_Try it_.
What is needed is an exact copy of all the records, written out in full.

══ Source records ══

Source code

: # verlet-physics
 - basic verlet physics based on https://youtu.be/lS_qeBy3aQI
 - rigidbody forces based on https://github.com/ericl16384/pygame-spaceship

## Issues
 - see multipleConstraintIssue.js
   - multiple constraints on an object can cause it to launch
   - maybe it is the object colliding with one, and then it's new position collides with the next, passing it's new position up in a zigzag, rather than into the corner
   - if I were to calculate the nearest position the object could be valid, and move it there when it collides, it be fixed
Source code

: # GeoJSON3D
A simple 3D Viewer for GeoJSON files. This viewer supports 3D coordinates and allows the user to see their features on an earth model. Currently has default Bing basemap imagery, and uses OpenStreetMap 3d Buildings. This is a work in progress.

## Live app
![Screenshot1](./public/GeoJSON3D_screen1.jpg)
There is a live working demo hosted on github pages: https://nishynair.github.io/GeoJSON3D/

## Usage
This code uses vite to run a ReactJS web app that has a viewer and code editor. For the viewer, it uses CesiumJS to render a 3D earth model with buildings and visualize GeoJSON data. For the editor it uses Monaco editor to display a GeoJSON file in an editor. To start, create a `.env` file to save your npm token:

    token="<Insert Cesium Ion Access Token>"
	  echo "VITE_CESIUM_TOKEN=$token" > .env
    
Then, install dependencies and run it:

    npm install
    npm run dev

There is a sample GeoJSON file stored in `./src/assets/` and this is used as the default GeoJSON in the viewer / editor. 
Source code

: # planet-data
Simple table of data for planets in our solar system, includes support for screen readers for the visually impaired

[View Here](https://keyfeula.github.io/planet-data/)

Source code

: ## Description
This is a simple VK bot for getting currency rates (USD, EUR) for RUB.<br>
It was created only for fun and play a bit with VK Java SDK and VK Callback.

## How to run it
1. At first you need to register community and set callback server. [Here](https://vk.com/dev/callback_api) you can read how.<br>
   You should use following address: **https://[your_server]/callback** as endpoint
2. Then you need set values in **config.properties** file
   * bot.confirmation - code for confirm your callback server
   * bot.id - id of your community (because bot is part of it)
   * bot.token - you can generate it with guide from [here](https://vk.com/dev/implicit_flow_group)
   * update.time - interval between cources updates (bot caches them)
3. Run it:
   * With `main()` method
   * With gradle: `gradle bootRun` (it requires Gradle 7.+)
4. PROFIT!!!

═══

_Task response_.
Source code

: # verlet-physics
 - basic verlet physics based on https://youtu.be/lS_qeBy3aQI
 - rigidbody forces based on https://github.com/ericl16384/pygame-spaceship

## Issues
 - see multipleConstraintIssue.js
   - multiple constraints on an object can cause it to launch
   - maybe it is the object colliding with one, and then it's new position collides with the next, passing it's new position up in a zigzag, rather than into the corner
   - if I were to calculate the nearest position the object could be valid, and move it there when it collides, it be fixed
Source code

: # GeoJSON3D
A simple 3D Viewer for GeoJSON files. This viewer supports 3D coordinates and allows the user to see their features on an earth model. Currently has default Bing basemap imagery, and uses OpenStreetMap 3d Buildings. This is a work in progress.

## Live app
![Screenshot1](./public/GeoJSON3D_screen1.jpg)
There is a live working demo hosted on github pages: https://nishynair.github.io/GeoJSON3D/

## Usage
This code uses vite to run a ReactJS web app that has a viewer and code editor. For the viewer, it uses CesiumJS to render a 3D earth model with buildings and visualize GeoJSON data. For the editor it uses Monaco editor to display a GeoJSON file in an editor. To start, create a `.env` file to save your npm token:

    token="<Insert Cesium Ion Access Token>"
	  echo "VITE_CESIUM_TOKEN=$token" > .env
    
Then, install dependencies and run it:

    npm install
    npm run dev

There is a sample GeoJSON file stored in `./src/assets/` and this is used as the default GeoJSON in the viewer / editor. 
Source code

: # planet-data
Simple table of data for planets in our solar system, includes support for screen readers for the visually impaired

[View Here](https://keyfeula.github.io/planet-data/)

Source code

: ## Description
This is a simple VK bot for getting currency rates (USD, EUR) for RUB.<br>
It was created only for fun and play a bit with VK Java SDK and VK Callback.

## How to run it
1. At first you need to register community and set callback server. [Here](https://vk.com/dev/callback_api) you can read how.<br>
   You should use following address: **https://[your_server]/callback** as endpoint
2. Then you need set values in **config.properties** file
   * bot.confirmation - code for confirm your callback server
   * bot.id - id of your community (because bot is part of it)
   * bot.token - you can generate it with guide from [here](https://vk.com/dev/implicit_flow_group)
   * update.time - interval between cources updates (bot caches them)
3. Run it:
   * With `main()` method
   * With gradle: `gradle bootRun` (it requires Gradle 7.+)
4. PROFIT!!!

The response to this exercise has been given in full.